* WHAT THE TASK REQUIRES
From the first line to the last, give the records again exactly.

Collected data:
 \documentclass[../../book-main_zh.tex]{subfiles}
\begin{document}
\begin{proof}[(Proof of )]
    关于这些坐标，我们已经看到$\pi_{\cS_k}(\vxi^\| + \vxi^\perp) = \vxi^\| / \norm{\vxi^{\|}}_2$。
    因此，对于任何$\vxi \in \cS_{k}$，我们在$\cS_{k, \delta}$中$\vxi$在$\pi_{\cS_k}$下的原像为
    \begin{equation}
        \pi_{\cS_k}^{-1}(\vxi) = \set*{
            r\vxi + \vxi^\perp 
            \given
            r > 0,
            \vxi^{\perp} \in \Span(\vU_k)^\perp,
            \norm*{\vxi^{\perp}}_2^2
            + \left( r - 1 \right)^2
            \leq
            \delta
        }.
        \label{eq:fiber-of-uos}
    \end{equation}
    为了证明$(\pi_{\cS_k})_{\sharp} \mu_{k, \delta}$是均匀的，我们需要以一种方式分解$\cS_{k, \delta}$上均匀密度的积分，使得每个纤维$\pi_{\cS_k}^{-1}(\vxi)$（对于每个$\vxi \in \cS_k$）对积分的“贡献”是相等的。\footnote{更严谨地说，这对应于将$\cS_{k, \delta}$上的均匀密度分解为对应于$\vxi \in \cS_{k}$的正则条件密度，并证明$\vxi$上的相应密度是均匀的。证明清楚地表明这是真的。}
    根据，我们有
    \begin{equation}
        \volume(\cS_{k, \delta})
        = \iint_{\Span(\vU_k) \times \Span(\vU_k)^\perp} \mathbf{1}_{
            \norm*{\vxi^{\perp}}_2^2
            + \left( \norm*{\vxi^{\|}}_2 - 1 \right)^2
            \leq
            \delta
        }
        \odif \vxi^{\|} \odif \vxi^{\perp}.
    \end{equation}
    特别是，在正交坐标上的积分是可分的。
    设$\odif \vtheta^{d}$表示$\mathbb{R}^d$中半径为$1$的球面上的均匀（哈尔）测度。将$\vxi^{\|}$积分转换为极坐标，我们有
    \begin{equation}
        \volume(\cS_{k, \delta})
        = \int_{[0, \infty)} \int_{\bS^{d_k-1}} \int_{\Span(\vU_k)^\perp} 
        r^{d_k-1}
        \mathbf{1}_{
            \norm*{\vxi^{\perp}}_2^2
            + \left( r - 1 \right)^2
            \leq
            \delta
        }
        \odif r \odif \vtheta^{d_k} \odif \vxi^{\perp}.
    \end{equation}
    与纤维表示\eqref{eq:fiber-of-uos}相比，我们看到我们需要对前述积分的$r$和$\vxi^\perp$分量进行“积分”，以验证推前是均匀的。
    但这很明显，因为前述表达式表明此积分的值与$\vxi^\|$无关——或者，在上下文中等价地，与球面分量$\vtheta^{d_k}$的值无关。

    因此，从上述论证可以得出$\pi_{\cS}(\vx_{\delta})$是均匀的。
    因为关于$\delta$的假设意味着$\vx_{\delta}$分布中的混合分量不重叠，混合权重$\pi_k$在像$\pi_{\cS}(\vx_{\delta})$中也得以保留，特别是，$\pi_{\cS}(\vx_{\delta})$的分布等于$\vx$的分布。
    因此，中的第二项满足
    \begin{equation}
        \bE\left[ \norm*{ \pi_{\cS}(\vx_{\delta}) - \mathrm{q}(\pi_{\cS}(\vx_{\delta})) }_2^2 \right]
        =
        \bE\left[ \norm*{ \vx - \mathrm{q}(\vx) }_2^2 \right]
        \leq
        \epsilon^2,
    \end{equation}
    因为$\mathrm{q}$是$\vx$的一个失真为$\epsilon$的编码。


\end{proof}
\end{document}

* OUTPUT OF THE TASK
 \documentclass[../../book-main_zh.tex]{subfiles}
\begin{document}
\begin{proof}[(Proof of )]
    关于这些坐标，我们已经看到$\pi_{\cS_k}(\vxi^\| + \vxi^\perp) = \vxi^\| / \norm{\vxi^{\|}}_2$。
    因此，对于任何$\vxi \in \cS_{k}$，我们在$\cS_{k, \delta}$中$\vxi$在$\pi_{\cS_k}$下的原像为
    \begin{equation}
        \pi_{\cS_k}^{-1}(\vxi) = \set*{
            r\vxi + \vxi^\perp 
            \given
            r > 0,
            \vxi^{\perp} \in \Span(\vU_k)^\perp,
            \norm*{\vxi^{\perp}}_2^2
            + \left( r - 1 \right)^2
            \leq
            \delta
        }.
        \label{eq:fiber-of-uos}
    \end{equation}
    为了证明$(\pi_{\cS_k})_{\sharp} \mu_{k, \delta}$是均匀的，我们需要以一种方式分解$\cS_{k, \delta}$上均匀密度的积分，使得每个纤维$\pi_{\cS_k}^{-1}(\vxi)$（对于每个$\vxi \in \cS_k$）对积分的“贡献”是相等的。\footnote{更严谨地说，这对应于将$\cS_{k, \delta}$上的均匀密度分解为对应于$\vxi \in \cS_{k}$的正则条件密度，并证明$\vxi$上的相应密度是均匀的。证明清楚地表明这是真的。}
    根据，我们有
    \begin{equation}
        \volume(\cS_{k, \delta})
        = \iint_{\Span(\vU_k) \times \Span(\vU_k)^\perp} \mathbf{1}_{
            \norm*{\vxi^{\perp}}_2^2
            + \left( \norm*{\vxi^{\|}}_2 - 1 \right)^2
            \leq
            \delta
        }
        \odif \vxi^{\|} \odif \vxi^{\perp}.
    \end{equation}
    特别是，在正交坐标上的积分是可分的。
    设$\odif \vtheta^{d}$表示$\mathbb{R}^d$中半径为$1$的球面上的均匀（哈尔）测度。将$\vxi^{\|}$积分转换为极坐标，我们有
    \begin{equation}
        \volume(\cS_{k, \delta})
        = \int_{[0, \infty)} \int_{\bS^{d_k-1}} \int_{\Span(\vU_k)^\perp} 
        r^{d_k-1}
        \mathbf{1}_{
            \norm*{\vxi^{\perp}}_2^2
            + \left( r - 1 \right)^2
            \leq
            \delta
        }
        \odif r \odif \vtheta^{d_k} \odif \vxi^{\perp}.
    \end{equation}
    与纤维表示\eqref{eq:fiber-of-uos}相比，我们看到我们需要对前述积分的$r$和$\vxi^\perp$分量进行“积分”，以验证推前是均匀的。
    但这很明显，因为前述表达式表明此积分的值与$\vxi^\|$无关——或者，在上下文中等价地，与球面分量$\vtheta^{d_k}$的值无关。

    因此，从上述论证可以得出$\pi_{\cS}(\vx_{\delta})$是均匀的。
    因为关于$\delta$的假设意味着$\vx_{\delta}$分布中的混合分量不重叠，混合权重$\pi_k$在像$\pi_{\cS}(\vx_{\delta})$中也得以保留，特别是，$\pi_{\cS}(\vx_{\delta})$的分布等于$\vx$的分布。
    因此，中的第二项满足
    \begin{equation}
        \bE\left[ \norm*{ \pi_{\cS}(\vx_{\delta}) - \mathrm{q}(\pi_{\cS}(\vx_{\delta})) }_2^2 \right]
        =
        \bE\left[ \norm*{ \vx - \mathrm{q}(\vx) }_2^2 \right]
        \leq
        \epsilon^2,
    \end{equation}
    因为$\mathrm{q}$是$\vx$的一个失真为$\epsilon$的编码。


\end{proof}
\end{document}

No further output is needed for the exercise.